The summer agenda involves planning committees made up of advisers, team leaders and students. The students are encouraged to follow the ‘SODAS” approach. This is short for Situation, Options, Disadvantages, Advantages and Solutions. The camp hosts follow-up meetings to keep the trained students engaged by planning outings, getting together to plan committees for the next year’s camp and through volunteer activities in their respective communities.

There is also a free day-long version of the camp held regionally in the fall. For 2017 this will take place at Hodgdon Middle School on Saturday, Oct. 18. This is an opportunity for the older teens to prepare and carry out workshops and team-building activities.

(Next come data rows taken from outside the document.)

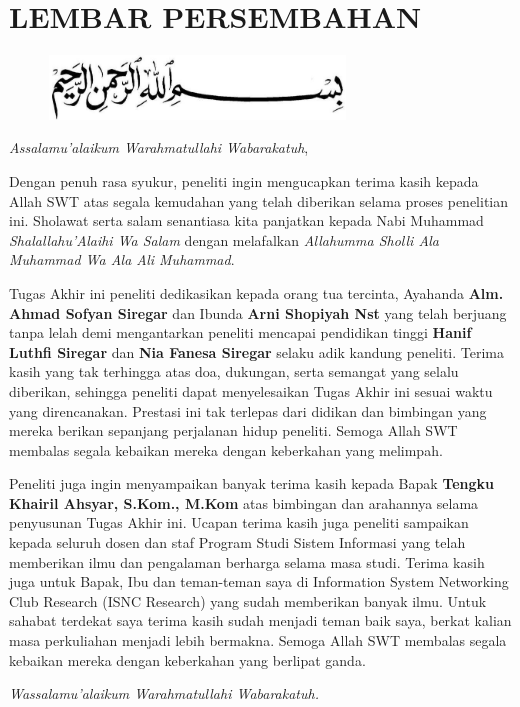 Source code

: %
%
%
%

\chapter*{LEMBAR PERSEMBAHAN}

\begin{figure}
	\centering
	\includegraphics[width=0.7\textwidth]{konten/gambar/bismillah.jpg}
\end{figure}

\textit{Assalamu’alaikum Warahmatullahi Wabarakatuh},

Dengan penuh rasa syukur, peneliti ingin mengucapkan terima kasih kepada Allah SWT atas segala kemudahan yang telah diberikan selama proses penelitian ini. Sholawat serta salam senantiasa kita panjatkan kepada Nabi Muhammad \textit{Shalallahu’Alaihi Wa Salam} dengan melafalkan \textit{Allahumma Sholli Ala Muhammad Wa Ala Ali Muhammad}.

Tugas Akhir ini peneliti dedikasikan kepada orang tua tercinta, Ayahanda \textbf{Alm. Ahmad Sofyan Siregar} dan Ibunda \textbf{Arni Shopiyah Nst} yang telah berjuang tanpa lelah demi mengantarkan peneliti mencapai pendidikan tinggi \textbf{Hanif Luthfi Siregar} dan \textbf{Nia Fanesa Siregar} selaku adik kandung peneliti. Terima kasih yang tak terhingga atas doa, dukungan, serta semangat yang selalu diberikan, sehingga peneliti dapat menyelesaikan Tugas Akhir ini sesuai waktu yang direncanakan. Prestasi ini tak terlepas dari didikan dan bimbingan yang mereka berikan sepanjang perjalanan hidup peneliti. Semoga Allah SWT membalas segala kebaikan mereka dengan keberkahan yang melimpah.

Peneliti juga ingin menyampaikan banyak terima kasih kepada Bapak \textbf{Tengku Khairil Ahsyar, S.Kom., M.Kom} atas bimbingan dan arahannya selama penyusunan Tugas Akhir ini. Ucapan terima kasih juga peneliti sampaikan kepada seluruh dosen dan staf Program Studi Sistem Informasi yang telah memberikan ilmu dan pengalaman berharga selama masa studi. Terima kasih juga untuk Bapak, Ibu dan teman-teman saya di Information System Networking Club Research (ISNC Research) yang sudah memberikan banyak ilmu. Untuk sahabat terdekat saya terima kasih sudah menjadi teman baik saya, berkat kalian masa perkuliahan menjadi lebih bermakna. Semoga Allah SWT membalas segala kebaikan mereka dengan keberkahan yang berlipat ganda.

\textit{Wassalamu’alaikum Warahmatullahi Wabarakatuh.} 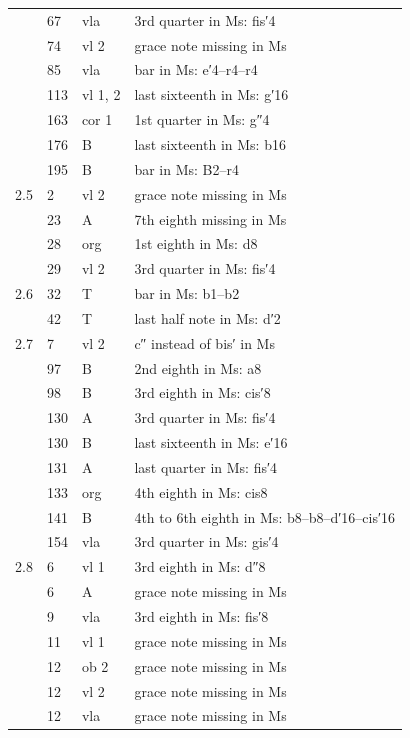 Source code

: \documentclass[parskip=full]{scrreprt}
\begin{document}
\begin{longtable}{lll L{10cm}}
	     & 67  & vla     & 3rd quarter in Ms: fis′4 \\
	     & 74  & vl 2    & grace note missing in Ms \\
	     & 85  & vla     & bar in Ms: e′4–r4–r4 \\
	     & 113 & vl 1, 2 & last sixteenth in Ms: g′16 \\
	     & 163 & cor 1   & 1st quarter in Ms: g″4 \\
	     & 176 & B       & last sixteenth in Ms: b16 \\
	     & 195 & B       & bar in Ms: B2–r4 \\
	2.5  & 2   & vl 2    & grace note missing in Ms \\
	     & 23  & A       & 7th eighth missing in Ms \\
	     & 28  & org     & 1st eighth in Ms: d8 \\
	     & 29  & vl 2    & 3rd quarter in Ms: fis′4 \\
	2.6  & 32  & T       & bar in Ms: b1–b2 \\
	     & 42  & T       & last half note in Ms: d′2 \\
	2.7  &  7  & vl 2    & c″ instead of bis′ in Ms \\
	     & 97  & B       & 2nd eighth in Ms: a8 \\
	     & 98  & B       & 3rd eighth in Ms: cis′8 \\
	     & 130 & A       & 3rd quarter in Ms: fis′4 \\
	     & 130 & B       & last sixteenth in Ms: e′16 \\
	     & 131 & A       & last quarter in Ms: fis′4 \\
	     & 133 & org     & 4th eighth in Ms: cis8 \\
	     & 141 & B       & 4th to 6th eighth in Ms: b8–b8–d′16–cis′16 \\
	     & 154 & vla     & 3rd quarter in Ms: gis′4 \\
	2.8  & 6   & vl 1    & 3rd eighth in Ms: d″8 \\
	     & 6   & A       & grace note missing in Ms \\
	     & 9   & vla     & 3rd eighth in Ms: fis′8 \\
	     & 11  & vl 1    & grace note missing in Ms \\
	     & 12  & ob 2    & grace note missing in Ms \\
	     & 12  & vl 2    & grace note missing in Ms \\
	     & 12  & vla     & grace note missing in Ms \\

\end{longtable}
\end{document}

This year’s budget is $94,000. Even though they are under the umbrella of Aroostook Mental Health Center, ATLC is self-funding, relying on grants and donations from local businesses and service organizations and yearly fundraising events done by the participants.

The cost to send a child to the summer session is $700, but $500 of that cost is funded through donations. Any child accepting reduced or free lunch rates at school is eligible for a full scholarship. The program is essentially open to any child who wants to attend. Stedt has contacts in all of the schools, home schooling associations and Recreation Centers to be able to reach out to interested students.

On average, 55 teens attend the summer camp each year. For more information contact Stedt at 207-498-6431 extension 156, or write to ATLC at P. O. Box 1018, Caribou, Maine 04736, or email at AStedt@amhc.org.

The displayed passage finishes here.